All of the above protocol attacks are the subject of ongoing work to
secure them (DNSsec, security for BGP, Secure ND) and are not
considered further within this document. The goal for a multihoming
solution is not to solve these attacks. Rather, it is to avoid
adding to this list of attacks.
3.3. Packet Injection Attacks Today
In today's Internet the transport layer protocols, such as TCP and
SCTP, which use IP, use the IP addresses as the identifiers for the
communication. In the absence of ingress filtering [INGRESS] the IP
layer allows the sender to use an arbitrary source address, thus the
transport protocols and/or applications need some protection against
malicious senders injecting bogus packets into the packet stream
between two communicating peers. If this protection can be
circumvented, then it is possible for an attacker to cause harm
without necessarily needing to redirect the return packets.

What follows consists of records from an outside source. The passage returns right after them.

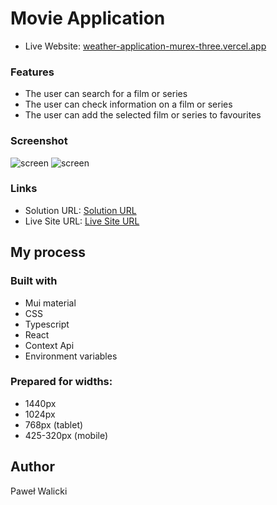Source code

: #  Movie Application

- Live Website: [weather-application-murex-three.vercel.app](https://weather-application-murex-three.vercel.app/)

### Features
- The user can search for a film or series 
- The user can check information on a film or series 
- The user can add the selected film or series to favourites 

### Screenshot

![screen](https://www.foteczkowo.pl/ib/TACQPYli7br8tpJ_1730713486.jpg)
![screen](https://www.foteczkowo.pl/ib/p4VMwGzIZdxzUlb_1730713486.jpg)

### Links

- Solution URL: [Solution URL](https://github.com/PawelWalicki/movies-app)
- Live Site URL: [Live Site URL]()

## My process

### Built with

- Mui material
- CSS 
- Typescript
- React 
- Context Api
- Environment variables

### Prepared for widths:

- 1440px
- 1024px
- 768px (tablet)
- 425-320px (mobile)

## Author
Paweł Walicki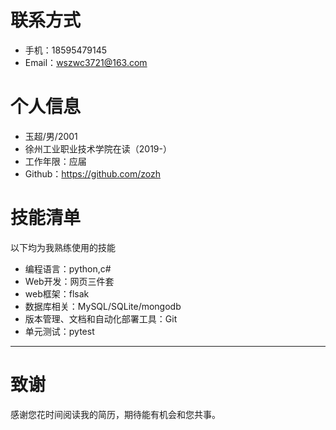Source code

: 
# 联系方式


- 手机：18595479145
- Email：wszwc3721@163.com

# 个人信息

 - 玉超/男/2001
 - 徐州工业职业技术学院在读（2019-）
 - 工作年限：应届
 - Github：https://github.com/zozh
  
    
# 技能清单

以下均为我熟练使用的技能

- 编程语言：python,c#
- Web开发：网页三件套
- web框架：flsak
- 数据库相关：MySQL/SQLite/mongodb
- 版本管理、文档和自动化部署工具：Git
- 单元测试：pytest
      
---      
# 致谢
感谢您花时间阅读我的简历，期待能有机会和您共事。
      
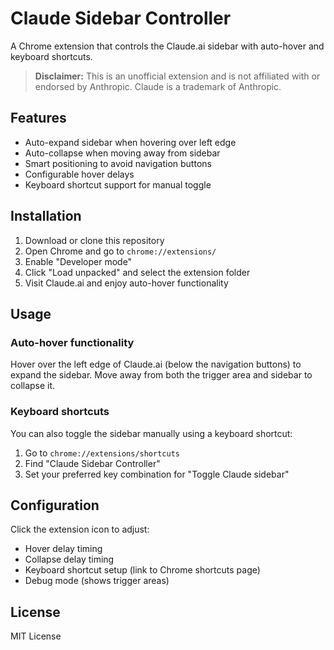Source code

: # Claude Sidebar Controller

A Chrome extension that controls the Claude.ai sidebar with auto-hover and keyboard shortcuts.

> **Disclaimer:** This is an unofficial extension and is not affiliated with or endorsed by Anthropic. Claude is a trademark of Anthropic.

## Features

- Auto-expand sidebar when hovering over left edge
- Auto-collapse when moving away from sidebar
- Smart positioning to avoid navigation buttons
- Configurable hover delays
- Keyboard shortcut support for manual toggle

## Installation

1. Download or clone this repository
2. Open Chrome and go to `chrome://extensions/`
3. Enable "Developer mode"
4. Click "Load unpacked" and select the extension folder
5. Visit Claude.ai and enjoy auto-hover functionality

## Usage

### Auto-hover functionality
Hover over the left edge of Claude.ai (below the navigation buttons) to expand the sidebar. Move away from both the trigger area and sidebar to collapse it.

### Keyboard shortcuts
You can also toggle the sidebar manually using a keyboard shortcut:
1. Go to `chrome://extensions/shortcuts`
2. Find "Claude Sidebar Controller" 
3. Set your preferred key combination for "Toggle Claude sidebar"

## Configuration

Click the extension icon to adjust:
- Hover delay timing
- Collapse delay timing
- Keyboard shortcut setup (link to Chrome shortcuts page)
- Debug mode (shows trigger areas)

## License

MIT License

There are various level of protection in different transport
protocols. For instance, in general TCP packets have to contain a
sequence that falls in the receiver's window to be accepted. If the
TCP initial sequence numbers are random then it is relatively hard
for an off-path attacker to guess the sequence number close enough
for it to belong to the window, and as result be able to inject a
packet into an existing connection. How hard this is depends on the
size of the available window. SCTP provides a stronger mechanism
with the verification tag; an off-path attacker would need to guess
this random 32-bit number. Of course, IPsec provide
cryptographically strong mechanisms which prevent attackers on or off
path to inject packets once the security associations have been
established.
When ingress filtering is deployed between the potential attacker and
the path between the communicating peers, it can prevent the attacker
from using the peer's IP address as source. In that case the packet
injection will fail in today's Internet.
We don't expect a multihoming solution improve the existing degree of
prevention against packet injection. However, it is necessary to
look carefully whether a multihoming solution makes it easier for
attackers to inject packets since the desire to have the peer be
present at multiple locators, and perhaps at a dynamic set of
locators, can potentially result in solutions that, even in the
presence of ingress filtering, make packet injection easier.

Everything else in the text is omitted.